### The problem:
Lines below that include "DOMAIN" are the answer; copy each one.

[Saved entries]

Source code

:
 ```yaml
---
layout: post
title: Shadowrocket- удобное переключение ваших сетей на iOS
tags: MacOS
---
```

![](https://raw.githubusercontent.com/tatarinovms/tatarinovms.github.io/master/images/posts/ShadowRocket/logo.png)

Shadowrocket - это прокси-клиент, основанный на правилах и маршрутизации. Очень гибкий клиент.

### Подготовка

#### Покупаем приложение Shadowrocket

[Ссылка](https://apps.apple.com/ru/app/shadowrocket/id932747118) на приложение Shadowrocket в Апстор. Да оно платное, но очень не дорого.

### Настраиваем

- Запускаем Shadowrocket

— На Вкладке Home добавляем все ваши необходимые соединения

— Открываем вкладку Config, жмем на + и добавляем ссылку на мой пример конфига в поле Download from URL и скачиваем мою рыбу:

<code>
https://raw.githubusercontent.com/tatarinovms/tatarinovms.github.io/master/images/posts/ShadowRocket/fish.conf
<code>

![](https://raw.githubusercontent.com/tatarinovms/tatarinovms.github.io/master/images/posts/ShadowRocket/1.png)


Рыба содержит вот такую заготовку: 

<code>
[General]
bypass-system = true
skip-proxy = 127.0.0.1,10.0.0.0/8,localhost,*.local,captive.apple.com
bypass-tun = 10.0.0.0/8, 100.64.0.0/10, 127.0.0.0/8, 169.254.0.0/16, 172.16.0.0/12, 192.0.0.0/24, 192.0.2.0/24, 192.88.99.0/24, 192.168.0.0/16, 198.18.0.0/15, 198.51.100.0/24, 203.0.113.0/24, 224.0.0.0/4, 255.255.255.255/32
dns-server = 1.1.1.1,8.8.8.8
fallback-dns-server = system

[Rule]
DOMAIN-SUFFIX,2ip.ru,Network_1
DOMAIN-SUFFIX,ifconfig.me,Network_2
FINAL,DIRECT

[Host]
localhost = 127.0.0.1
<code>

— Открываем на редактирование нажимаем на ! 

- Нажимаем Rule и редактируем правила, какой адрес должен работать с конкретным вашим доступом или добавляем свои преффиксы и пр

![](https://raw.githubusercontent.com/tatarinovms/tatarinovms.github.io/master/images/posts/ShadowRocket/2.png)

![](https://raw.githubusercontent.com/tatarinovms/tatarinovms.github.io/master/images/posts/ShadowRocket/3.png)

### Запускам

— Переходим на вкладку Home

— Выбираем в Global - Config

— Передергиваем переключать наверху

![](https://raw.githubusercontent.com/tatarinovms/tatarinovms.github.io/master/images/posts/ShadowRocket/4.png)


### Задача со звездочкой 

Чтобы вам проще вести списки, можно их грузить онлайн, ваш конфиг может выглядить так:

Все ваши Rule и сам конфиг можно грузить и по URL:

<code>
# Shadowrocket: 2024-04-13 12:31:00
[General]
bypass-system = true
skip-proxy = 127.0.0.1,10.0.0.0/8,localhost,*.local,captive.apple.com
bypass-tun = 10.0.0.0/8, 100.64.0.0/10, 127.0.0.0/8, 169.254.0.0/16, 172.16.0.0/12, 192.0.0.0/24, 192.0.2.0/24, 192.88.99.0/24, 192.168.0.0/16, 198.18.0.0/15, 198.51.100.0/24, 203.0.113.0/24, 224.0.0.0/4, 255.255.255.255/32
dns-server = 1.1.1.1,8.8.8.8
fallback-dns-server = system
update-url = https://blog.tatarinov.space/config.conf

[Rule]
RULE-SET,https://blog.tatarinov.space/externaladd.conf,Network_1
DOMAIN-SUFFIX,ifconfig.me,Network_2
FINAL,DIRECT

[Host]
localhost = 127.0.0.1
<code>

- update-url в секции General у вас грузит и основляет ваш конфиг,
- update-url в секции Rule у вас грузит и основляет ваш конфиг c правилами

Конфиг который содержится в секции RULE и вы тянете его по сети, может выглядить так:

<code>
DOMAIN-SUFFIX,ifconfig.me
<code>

### Worked solution:
DOMAIN-SUFFIX,2ip.ru,Network_1
DOMAIN-SUFFIX,ifconfig.me,Network_2
DOMAIN-SUFFIX,ifconfig.me,Network_2
DOMAIN-SUFFIX,ifconfig.me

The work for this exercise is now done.